Is We Are Here going to explore those themes? We’re not documenting history, but we’ll certainly make reference to history. There are so many extraordinary stories surrounding disco and it coming out of New York during that period, it would be crazy not to draw on some of them.
Steven Hoggett is the director, and Nile Rodgers the music curator. How did that happen? I asked every musician friend I have in the world, ‘Do you know Nile?’ Eventually Chrissi Poland who was in Vegas Nocturne said, ‘Of course.’ She connected me, and I called him up. He loves Vegas and the idea for the show. He’s one of those true artists who operates in multiple genres.
There are similarities between Absinthe and Opium. Will there be fewer similarities between those shows and We Are Here? Yeah, I think it will feel different. I think people are looking for the next thing [in Las Vegas], and this could be that next thing like Absinthe was in 2011. But I don’t think I’m going to go pitch [casino executives] and ask them to build me a $30 million theater. I don’t want that kind of pressure on us, and we like to build differently. I think it will be an incredibly immersive show, and it won’t take itself too seriously. But I don’t think there’s anything like it onstage in Vegas right now.

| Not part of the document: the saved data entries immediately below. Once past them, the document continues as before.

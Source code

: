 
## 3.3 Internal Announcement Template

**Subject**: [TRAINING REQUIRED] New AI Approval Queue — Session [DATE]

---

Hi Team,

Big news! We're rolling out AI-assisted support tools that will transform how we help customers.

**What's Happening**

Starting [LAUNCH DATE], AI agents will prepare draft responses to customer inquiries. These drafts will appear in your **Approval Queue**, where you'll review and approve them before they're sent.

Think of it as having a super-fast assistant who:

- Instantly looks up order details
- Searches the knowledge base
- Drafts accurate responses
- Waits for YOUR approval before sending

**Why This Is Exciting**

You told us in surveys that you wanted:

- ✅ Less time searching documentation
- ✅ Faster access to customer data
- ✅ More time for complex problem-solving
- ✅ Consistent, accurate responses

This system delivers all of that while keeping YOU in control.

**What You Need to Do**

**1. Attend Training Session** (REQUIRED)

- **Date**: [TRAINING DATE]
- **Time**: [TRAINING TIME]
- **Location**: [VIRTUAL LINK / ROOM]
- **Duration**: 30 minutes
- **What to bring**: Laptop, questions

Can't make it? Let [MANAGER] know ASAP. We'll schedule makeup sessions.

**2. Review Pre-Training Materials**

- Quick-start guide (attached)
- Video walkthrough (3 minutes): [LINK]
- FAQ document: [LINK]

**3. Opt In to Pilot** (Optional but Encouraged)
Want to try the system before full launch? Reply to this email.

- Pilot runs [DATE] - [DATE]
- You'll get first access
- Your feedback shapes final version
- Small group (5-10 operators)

So there’s no venue yet. I don’t want a venue now. I want someone to come to me and say, ‘We want to do the next thing, and we want you and this team to get together with our resort and all the incredible marketing leverage and savvy that comes with it.’ We want someone to come in and say, ‘Yeah, this is right.’ Someone said that about building an arena at the back of Monte Carlo and buying a hockey team, and that’s the most exciting new show in Vegas.